◆ **Exercise instructions**: Transcribe only part of the material below: the lines from the one containing "matrix (short narrative)" through the one containing "- LangSmith: Hosted, JS/Python", inclusive, exactly as written.

◇ ◇ ◇ ◇

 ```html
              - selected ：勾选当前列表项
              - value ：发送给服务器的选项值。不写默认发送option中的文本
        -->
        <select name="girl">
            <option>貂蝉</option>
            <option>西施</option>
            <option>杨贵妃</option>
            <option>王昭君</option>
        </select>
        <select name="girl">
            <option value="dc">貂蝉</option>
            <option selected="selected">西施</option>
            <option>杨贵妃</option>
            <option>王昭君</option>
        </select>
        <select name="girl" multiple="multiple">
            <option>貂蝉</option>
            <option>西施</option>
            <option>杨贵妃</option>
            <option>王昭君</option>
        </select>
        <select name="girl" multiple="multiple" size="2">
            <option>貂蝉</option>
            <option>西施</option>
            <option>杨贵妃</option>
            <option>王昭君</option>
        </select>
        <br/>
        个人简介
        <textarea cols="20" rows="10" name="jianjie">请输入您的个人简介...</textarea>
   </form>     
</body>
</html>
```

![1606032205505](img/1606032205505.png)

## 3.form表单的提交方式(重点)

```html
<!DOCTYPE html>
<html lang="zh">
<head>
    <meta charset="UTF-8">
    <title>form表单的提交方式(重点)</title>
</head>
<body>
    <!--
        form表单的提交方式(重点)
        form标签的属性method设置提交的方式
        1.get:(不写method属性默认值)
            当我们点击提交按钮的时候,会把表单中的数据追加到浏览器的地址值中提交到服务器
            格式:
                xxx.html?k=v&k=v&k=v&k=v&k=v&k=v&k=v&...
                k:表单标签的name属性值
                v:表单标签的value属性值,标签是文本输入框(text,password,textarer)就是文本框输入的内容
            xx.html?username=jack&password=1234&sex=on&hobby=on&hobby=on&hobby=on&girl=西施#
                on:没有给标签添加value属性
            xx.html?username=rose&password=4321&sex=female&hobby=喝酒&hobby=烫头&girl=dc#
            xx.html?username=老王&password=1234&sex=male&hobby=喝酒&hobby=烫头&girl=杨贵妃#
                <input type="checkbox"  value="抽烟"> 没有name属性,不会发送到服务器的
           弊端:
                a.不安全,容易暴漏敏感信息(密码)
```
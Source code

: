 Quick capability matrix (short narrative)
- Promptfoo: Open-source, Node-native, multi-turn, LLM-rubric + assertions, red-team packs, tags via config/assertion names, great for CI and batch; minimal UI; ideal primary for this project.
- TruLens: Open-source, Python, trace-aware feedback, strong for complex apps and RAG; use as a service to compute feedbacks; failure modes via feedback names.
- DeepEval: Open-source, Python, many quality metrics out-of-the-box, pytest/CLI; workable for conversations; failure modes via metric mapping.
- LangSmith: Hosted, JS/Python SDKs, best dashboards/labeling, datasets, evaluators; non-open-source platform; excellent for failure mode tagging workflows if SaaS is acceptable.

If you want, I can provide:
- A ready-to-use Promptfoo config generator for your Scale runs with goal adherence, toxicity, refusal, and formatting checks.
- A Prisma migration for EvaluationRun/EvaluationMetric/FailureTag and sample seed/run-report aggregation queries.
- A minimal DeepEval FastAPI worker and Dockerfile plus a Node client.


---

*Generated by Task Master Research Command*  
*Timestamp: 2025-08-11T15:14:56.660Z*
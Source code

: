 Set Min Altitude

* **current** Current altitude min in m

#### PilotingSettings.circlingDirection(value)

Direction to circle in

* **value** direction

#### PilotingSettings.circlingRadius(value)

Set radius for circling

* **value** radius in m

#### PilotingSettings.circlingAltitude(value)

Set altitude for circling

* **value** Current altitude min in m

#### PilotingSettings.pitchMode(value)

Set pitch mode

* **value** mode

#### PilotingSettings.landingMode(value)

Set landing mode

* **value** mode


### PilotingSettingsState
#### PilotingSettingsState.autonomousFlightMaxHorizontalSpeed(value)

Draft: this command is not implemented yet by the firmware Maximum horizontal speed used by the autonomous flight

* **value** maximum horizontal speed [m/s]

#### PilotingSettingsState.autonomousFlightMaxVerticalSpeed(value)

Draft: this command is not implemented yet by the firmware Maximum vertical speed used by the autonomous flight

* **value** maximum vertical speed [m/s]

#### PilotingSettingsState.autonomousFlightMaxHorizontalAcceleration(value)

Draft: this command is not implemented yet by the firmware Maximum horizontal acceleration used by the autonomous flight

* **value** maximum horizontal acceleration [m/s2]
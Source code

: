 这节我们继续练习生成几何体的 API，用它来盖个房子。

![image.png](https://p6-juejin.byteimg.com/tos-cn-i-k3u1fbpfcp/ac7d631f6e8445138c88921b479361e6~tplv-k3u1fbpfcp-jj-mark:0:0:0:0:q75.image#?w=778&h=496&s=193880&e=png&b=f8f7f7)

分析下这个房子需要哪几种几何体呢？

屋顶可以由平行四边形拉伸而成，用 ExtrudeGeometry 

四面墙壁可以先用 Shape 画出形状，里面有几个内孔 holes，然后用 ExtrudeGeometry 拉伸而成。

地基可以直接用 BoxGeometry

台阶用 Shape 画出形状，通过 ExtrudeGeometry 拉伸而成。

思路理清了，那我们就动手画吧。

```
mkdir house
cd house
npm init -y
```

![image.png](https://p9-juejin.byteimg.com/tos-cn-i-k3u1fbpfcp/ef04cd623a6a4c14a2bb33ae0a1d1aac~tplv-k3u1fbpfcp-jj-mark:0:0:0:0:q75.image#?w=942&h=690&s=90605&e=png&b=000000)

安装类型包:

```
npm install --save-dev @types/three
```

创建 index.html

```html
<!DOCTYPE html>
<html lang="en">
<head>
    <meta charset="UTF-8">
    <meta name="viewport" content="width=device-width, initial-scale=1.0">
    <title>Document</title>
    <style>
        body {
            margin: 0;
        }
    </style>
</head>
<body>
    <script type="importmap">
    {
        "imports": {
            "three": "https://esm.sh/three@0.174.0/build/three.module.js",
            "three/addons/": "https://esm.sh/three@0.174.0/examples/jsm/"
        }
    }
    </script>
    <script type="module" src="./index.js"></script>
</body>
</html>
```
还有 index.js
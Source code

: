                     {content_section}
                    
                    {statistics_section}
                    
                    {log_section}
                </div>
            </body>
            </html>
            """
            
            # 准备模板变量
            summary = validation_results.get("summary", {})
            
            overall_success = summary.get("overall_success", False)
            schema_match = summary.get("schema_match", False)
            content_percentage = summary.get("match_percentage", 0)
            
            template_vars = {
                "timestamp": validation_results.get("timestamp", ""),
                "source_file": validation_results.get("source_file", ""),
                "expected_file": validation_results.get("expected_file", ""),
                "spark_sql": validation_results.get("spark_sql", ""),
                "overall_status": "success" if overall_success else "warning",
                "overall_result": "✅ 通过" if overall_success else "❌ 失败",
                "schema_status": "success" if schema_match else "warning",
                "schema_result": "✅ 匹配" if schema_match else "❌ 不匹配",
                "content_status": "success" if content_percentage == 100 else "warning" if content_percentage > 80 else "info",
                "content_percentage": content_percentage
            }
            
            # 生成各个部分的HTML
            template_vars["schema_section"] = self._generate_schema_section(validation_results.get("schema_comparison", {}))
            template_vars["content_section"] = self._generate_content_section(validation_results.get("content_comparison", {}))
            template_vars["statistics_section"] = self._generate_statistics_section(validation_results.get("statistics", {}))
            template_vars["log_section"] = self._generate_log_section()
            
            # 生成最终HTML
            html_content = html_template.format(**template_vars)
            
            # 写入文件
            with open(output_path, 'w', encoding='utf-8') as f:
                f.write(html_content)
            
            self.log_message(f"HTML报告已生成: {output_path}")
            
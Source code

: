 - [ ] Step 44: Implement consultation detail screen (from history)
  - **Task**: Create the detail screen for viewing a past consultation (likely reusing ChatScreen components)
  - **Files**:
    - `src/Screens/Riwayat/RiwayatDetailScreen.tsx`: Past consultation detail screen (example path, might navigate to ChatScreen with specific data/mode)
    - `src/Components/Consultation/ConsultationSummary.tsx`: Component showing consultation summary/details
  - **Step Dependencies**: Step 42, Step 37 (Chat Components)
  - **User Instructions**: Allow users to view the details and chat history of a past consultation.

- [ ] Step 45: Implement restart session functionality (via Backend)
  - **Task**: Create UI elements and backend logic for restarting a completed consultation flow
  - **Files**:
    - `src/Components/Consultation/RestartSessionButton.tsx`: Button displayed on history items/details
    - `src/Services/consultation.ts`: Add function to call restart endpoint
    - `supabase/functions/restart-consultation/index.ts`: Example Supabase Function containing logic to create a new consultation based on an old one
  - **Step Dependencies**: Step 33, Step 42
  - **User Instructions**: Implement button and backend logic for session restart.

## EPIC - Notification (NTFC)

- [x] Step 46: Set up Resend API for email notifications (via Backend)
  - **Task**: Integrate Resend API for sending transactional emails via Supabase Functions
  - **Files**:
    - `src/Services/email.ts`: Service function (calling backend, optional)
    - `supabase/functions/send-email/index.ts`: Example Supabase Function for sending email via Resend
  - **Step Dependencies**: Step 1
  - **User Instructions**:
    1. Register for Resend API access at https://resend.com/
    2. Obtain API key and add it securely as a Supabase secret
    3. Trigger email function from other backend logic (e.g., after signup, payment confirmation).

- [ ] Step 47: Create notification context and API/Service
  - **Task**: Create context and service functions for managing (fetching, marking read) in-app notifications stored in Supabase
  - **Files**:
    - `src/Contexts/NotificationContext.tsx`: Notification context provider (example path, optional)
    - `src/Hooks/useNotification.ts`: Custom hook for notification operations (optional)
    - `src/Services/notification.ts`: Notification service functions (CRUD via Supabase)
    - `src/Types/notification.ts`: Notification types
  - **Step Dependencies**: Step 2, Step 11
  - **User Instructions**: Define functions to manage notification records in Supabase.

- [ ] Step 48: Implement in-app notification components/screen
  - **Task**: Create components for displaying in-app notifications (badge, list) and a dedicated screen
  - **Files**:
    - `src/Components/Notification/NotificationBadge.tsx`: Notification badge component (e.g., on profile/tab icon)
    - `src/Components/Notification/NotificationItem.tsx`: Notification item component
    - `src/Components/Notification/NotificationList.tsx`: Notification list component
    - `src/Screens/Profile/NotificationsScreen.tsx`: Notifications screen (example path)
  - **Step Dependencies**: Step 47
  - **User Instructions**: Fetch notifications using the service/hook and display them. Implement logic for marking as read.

◇ ◇ ◇ ◇

◆ **Solved problem**:
: Quick capability matrix (short narrative)
- Promptfoo: Open-source, Node-native, multi-turn, LLM-rubric + assertions, red-team packs, tags via config/assertion names, great for CI and batch; minimal UI; ideal primary for this project.
- TruLens: Open-source, Python, trace-aware feedback, strong for complex apps and RAG; use as a service to compute feedbacks; failure modes via feedback names.
- DeepEval: Open-source, Python, many quality metrics out-of-the-box, pytest/CLI; workable for conversations; failure modes via metric mapping.
- LangSmith: Hosted, JS/Python SDKs, best dashboards/labeling, datasets, evaluators; non-open-source platform; excellent for failure mode tagging workflows if SaaS is acceptable.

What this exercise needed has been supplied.